----- DATA SUPPLIED

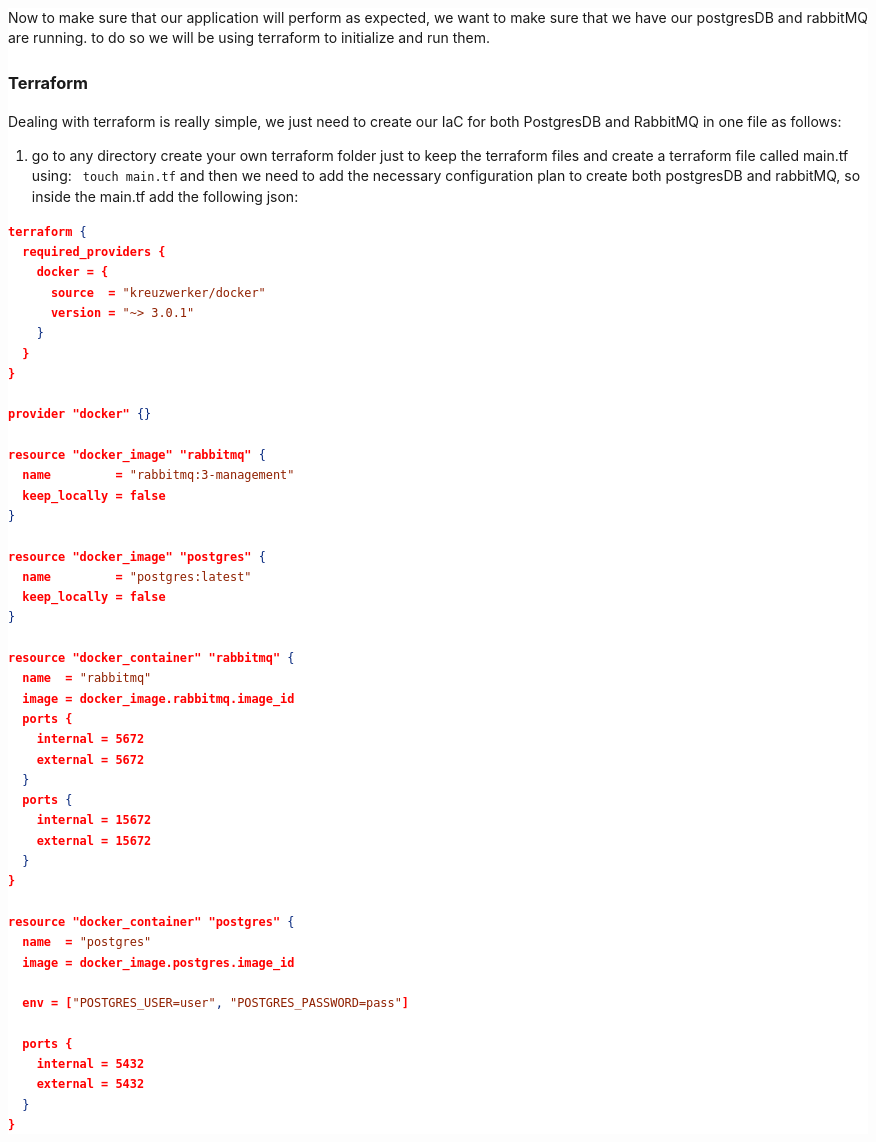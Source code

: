 Now to make sure that our application will perform as expected, we want to make sure that we have our postgresDB and rabbitMQ are running.
to do so we will be using terraform to initialize and run them.

### Terraform

Dealing with terraform is really simple, we just need to create our IaC for both PostgresDB and RabbitMQ in one file as follows:

1. go to any directory create your own terraform folder just to keep the terraform files and create a terraform file called main.tf using:
   ` touch main.tf`
   and then we need to add the necessary configuration plan to create both postgresDB and rabbitMQ, so inside the main.tf add the following json:

```json
terraform {
  required_providers {
    docker = {
      source  = "kreuzwerker/docker"
      version = "~> 3.0.1"
    }
  }
}

provider "docker" {}

resource "docker_image" "rabbitmq" {
  name         = "rabbitmq:3-management"
  keep_locally = false
}

resource "docker_image" "postgres" {
  name         = "postgres:latest"
  keep_locally = false
}

resource "docker_container" "rabbitmq" {
  name  = "rabbitmq"
  image = docker_image.rabbitmq.image_id
  ports {
    internal = 5672
    external = 5672
  }
  ports {
    internal = 15672
    external = 15672
  }
}

resource "docker_container" "postgres" {
  name  = "postgres"
  image = docker_image.postgres.image_id

  env = ["POSTGRES_USER=user", "POSTGRES_PASSWORD=pass"]

  ports {
    internal = 5432
    external = 5432
  }
}
```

----------

TASK TO COMPLETE: Using the records above, list each line that includes "need".

WRITTEN SOLUTION:
Dealing with terraform is really simple, we just need to create our IaC for both PostgresDB and RabbitMQ in one file as follows:
   and then we need to add the necessary configuration plan to create both postgresDB and rabbitMQ, so inside the main.tf add the following json:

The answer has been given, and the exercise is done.